What is Cognitive-Behavioral Therapy?

As the name implies, Cognitive-Behavioral Therapy is comprised of both cognitive and behavioral techniques. The premise underlying a cognitive-behavioral orientation is that difficulties in living, relationships, general health, etc., have their origin in (and are maintained by) both cognitive and behavioral factors.

The cognitive strategies of Cognitive-Behavioral Therapy aim to uncover the irrational and problematic thinking styles that often accompany psychological distress. These strategies believe that one's feelings are a direct extension of one's thoughts i.e, how you think determines how you feel. Thus, the aim of cognitive interventions is to challenge, and change, maladaptive, self-defeating cognitions.

The Behavioral techniques are also central to Cognitive-Behavioral Therapy. These techniques follow from the premise that maladaptive behaviors are learned, and therefore be unlearned as well. Among the behavioral techniques employed are training in both assertiveness and relaxation, and gradual desensitization to feared objects. Behavioral interventions have been demonstrated to be highly successful in the treatment of a broad range of specific problems including phobias, repetitive habits (nail-biting, hand- wringing, etc.), and bed-wetting, as well as more non-specific generalized complaints such as anxiety and/or depression.

Taken together, the cognitive and behavioral strategies create a balanced approach to understanding and treating common life-problems.

Consider the case of a child reared in a family in which any kind of conflict regularly resulted in physical punishmentadministered by a parent. On the basis of this formative experience, the individual in later life, perhaps in the context of a love relationship, may react with undue fear and distress in the face of minor conflicts. The reaction in this case may serve as an obstacle to the development of a healthy fulfilling relationship. By helping an individual to see this situation and develop more effective coping techniques and communications skills, the patient learns through experience that some conflict can be tolerated in the context of a relationship without extremely unpleasant consequences. It is a popular but false notion that cognitive-behavior therapists are unconcerned with an individual's life history. Historical events and relationships oftentimes represent essential information in understanding present functioning.

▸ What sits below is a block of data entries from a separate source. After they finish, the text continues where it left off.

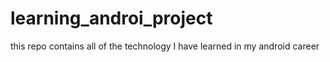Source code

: # learning_androi_project
this repo contains all of the technology I have learned in my android career
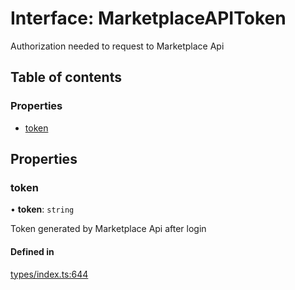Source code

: # Interface: MarketplaceAPIToken

Authorization needed to request to Marketplace Api

## Table of contents

### Properties

- [token](MarketplaceAPIToken.md#token)

## Properties

### token

• **token**: `string`

Token generated by Marketplace Api after login

#### Defined in

[types/index.ts:644](https://github.com/nevermined-io/components-catalog/blob/47f3928/lib/src/types/index.ts#L644)
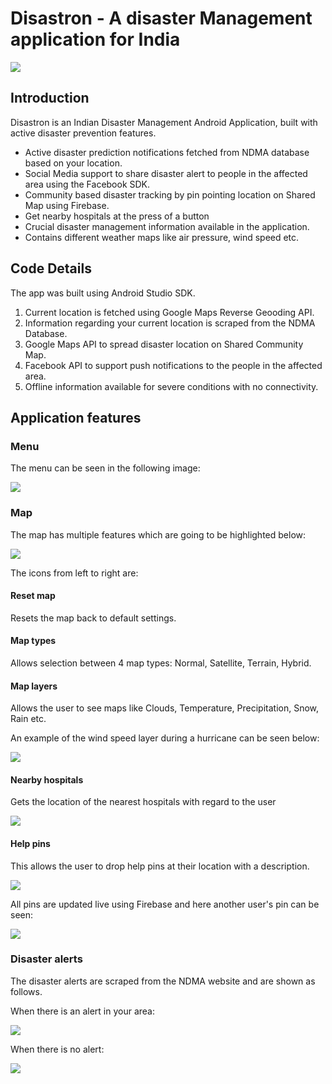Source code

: # Disastron - A disaster Management application for India

<img src="R_images/Earth.png">

## Introduction

Disastron is an Indian Disaster Management Android Application, built with active disaster prevention features.
- Active disaster prediction notifications fetched from NDMA database based on your location.
- Social Media support to share disaster alert to people in the affected area using the Facebook SDK.
- Community based disaster tracking by pin pointing location on Shared Map using Firebase.
- Get nearby hospitals at the press of a button
- Crucial disaster management information available in the application.
- Contains different weather maps like air pressure, wind speed etc.

## Code Details

The app was built using Android Studio SDK.
1. Current location is fetched using Google Maps Reverse Geooding API.
2. Information regarding your current location is scraped from the NDMA Database.
3. Google Maps API to spread disaster location on Shared Community Map.
4. Facebook API to support push notifications to the people in the affected area.
5. Offline information available for severe conditions with no connectivity.

## Application features

### Menu

The menu can be seen in the following image:       

<img src="R_images/menu.jpeg">

### Map

The map has multiple features which are going to be highlighted below:    

<img src="R_images/map.PNG">

The icons from left to right are:

#### Reset map
Resets the map back to default settings.    

#### Map types
Allows selection between 4 map types: Normal, Satellite, Terrain, Hybrid.

#### Map layers
Allows the user to see maps like Clouds, Temperature, Precipitation, Snow, Rain etc.

An example of the wind speed layer during a hurricane can be seen below:

<img src="R_images/hurricane.jpeg">

#### Nearby hospitals

Gets the location of the nearest hospitals with regard to the user

<img src="R_images/hospitals.jpeg">

#### Help pins

This allows the user to drop help pins at their location with a description.

<img src="R_images/help1.jpeg">

All pins are updated live using Firebase and here another user's pin can be seen:

<img src="R_images/help2.jpeg">

### Disaster alerts

The disaster alerts are scraped from the NDMA website and are shown as follows.

When there is an alert in your area:

<img src="R_images/alert1.jpeg">

When there is no alert:

<img src="R_images/alert2.jpeg">




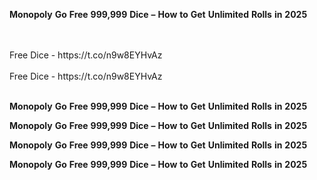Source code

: <strong>Monopoly</strong> <strong>Go</strong> <strong>Free</strong> <strong>999,999</strong> <strong>Dice</strong> <strong>–</strong> <strong>How</strong> <strong>to</strong> <strong>Get</strong> <strong>Unlimited</strong> <strong>Rolls</strong> <strong>in</strong> <strong>2025</strong>

<br>
<br>Free Dice - https://t.co/n9w8EYHvAz
<br>
<br>Free Dice - https://t.co/n9w8EYHvAz
<br>
<br>

<strong>Monopoly</strong> <strong>Go</strong> <strong>Free</strong> <strong>999,999</strong> <strong>Dice</strong> <strong>–</strong> <strong>How</strong> <strong>to</strong> <strong>Get</strong> <strong>Unlimited</strong> <strong>Rolls</strong> <strong>in</strong> <strong>2025</strong>

<strong>Monopoly</strong> <strong>Go</strong> <strong>Free</strong> <strong>999,999</strong> <strong>Dice</strong> <strong>–</strong> <strong>How</strong> <strong>to</strong> <strong>Get</strong> <strong>Unlimited</strong> <strong>Rolls</strong> <strong>in</strong> <strong>2025</strong>

<strong>Monopoly</strong> <strong>Go</strong> <strong>Free</strong> <strong>999,999</strong> <strong>Dice</strong> <strong>–</strong> <strong>How</strong> <strong>to</strong> <strong>Get</strong> <strong>Unlimited</strong> <strong>Rolls</strong> <strong>in</strong> <strong>2025</strong>

<strong>Monopoly</strong> <strong>Go</strong> <strong>Free</strong> <strong>999,999</strong> <strong>Dice</strong> <strong>–</strong> <strong>How</strong> <strong>to</strong> <strong>Get</strong> <strong>Unlimited</strong> <strong>Rolls</strong> <strong>in</strong> <strong>2025</strong>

Cognitive therapy essentially involves helping an individual think in more effective ways.

As opposed to more psychodynamic or psychoanalytic theories in which feelings are viewed as primary and borne of formative experiences, cognitive therapy holds that our feelings can be modified by examining and changing our automatic thoughts processes.

Cognitive-behavioral therapy (CBT) has become the preferred treatment for most emotional and behavioral problems.

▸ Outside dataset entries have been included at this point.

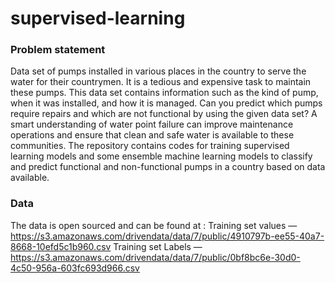 # supervised-learning

### Problem statement
Data set of pumps installed in various places in the country to serve the water for their countrymen. It is a tedious and expensive task to maintain these pumps. This data set contains information such as the kind of pump, when it was installed, and how it is managed. Can you predict which pumps require repairs and which are not functional by using the given data set? A smart understanding of water point failure can improve maintenance operations and ensure that clean and safe water is available to these communities.
The repository contains codes for training supervised learning models and some ensemble machine learning models to classify and predict functional and non-functional pumps in a country based on data available.
### Data
The data is open sourced and can be found at :
Training set values — https://s3.amazonaws.com/drivendata/data/7/public/4910797b-ee55-40a7-8668-10efd5c1b960.csv
Training set Labels — https://s3.amazonaws.com/drivendata/data/7/public/0bf8bc6e-30d0-4c50-956a-603fc693d966.csv
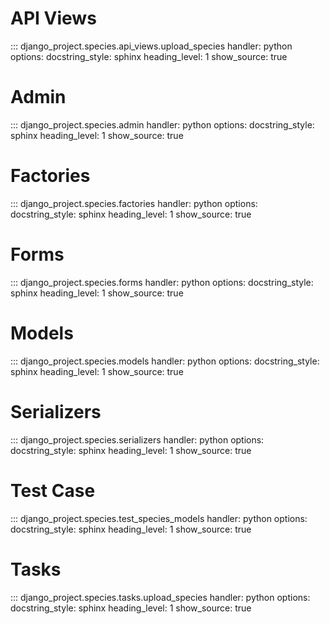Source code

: # API Views

::: django_project.species.api_views.upload_species
    handler: python
    options:
        docstring_style: sphinx
        heading_level: 1
        show_source: true

# Admin

::: django_project.species.admin
    handler: python
    options:
        docstring_style: sphinx
        heading_level: 1
        show_source: true


# Factories

::: django_project.species.factories
    handler: python
    options:
        docstring_style: sphinx
        heading_level: 1
        show_source: true


# Forms

::: django_project.species.forms
    handler: python
    options:
        docstring_style: sphinx
        heading_level: 1
        show_source: true


# Models

::: django_project.species.models
    handler: python
    options:
        docstring_style: sphinx
        heading_level: 1
        show_source: true


# Serializers

::: django_project.species.serializers
    handler: python
    options:
        docstring_style: sphinx
        heading_level: 1
        show_source: true


# Test Case

::: django_project.species.test_species_models
    handler: python
    options:
        docstring_style: sphinx
        heading_level: 1
        show_source: true


# Tasks

::: django_project.species.tasks.upload_species
    handler: python
    options:
        docstring_style: sphinx
        heading_level: 1
        show_source: true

Conditions for which CBT should be the treatment of choice
>    Depression and mood swings
>    Shyness and social anxiety
>    Panic attacks and phobias
>    Obsessions and compulsions
>    Chronic anxiety or worry
>    Insomnia
>    Difficulty establishing or staying in relationships
>    Problems with marriage or other relationships you're already in
>    Job, career or school difficulties
>    Feeling "stressed out"
>    Insufficient self-esteem (accepting or respecting yourself)
>    Inadequate coping skills, or ill-chosen methods of coping
>    Shyness, passivity, procrastination and "passive aggression"
>    Substance abuse, co-dependency and "enabling"
>    Trouble keeping feelings such as anger, sadness, fear, guilt, shame,
       eagerness, excitement, etc., within bounds
>    Over-inhibition of feelings or expression

Just what is CBT? How does it work?

Behavior therapy helps you break the connections between troublesome situations and your habitual reactions to them. Reactions such as fear, depression or rage, and self-defeating or self-damaging behavior. It also teaches you how to calm your mind and body, so you can feel better, think more clearly, and make better decisions.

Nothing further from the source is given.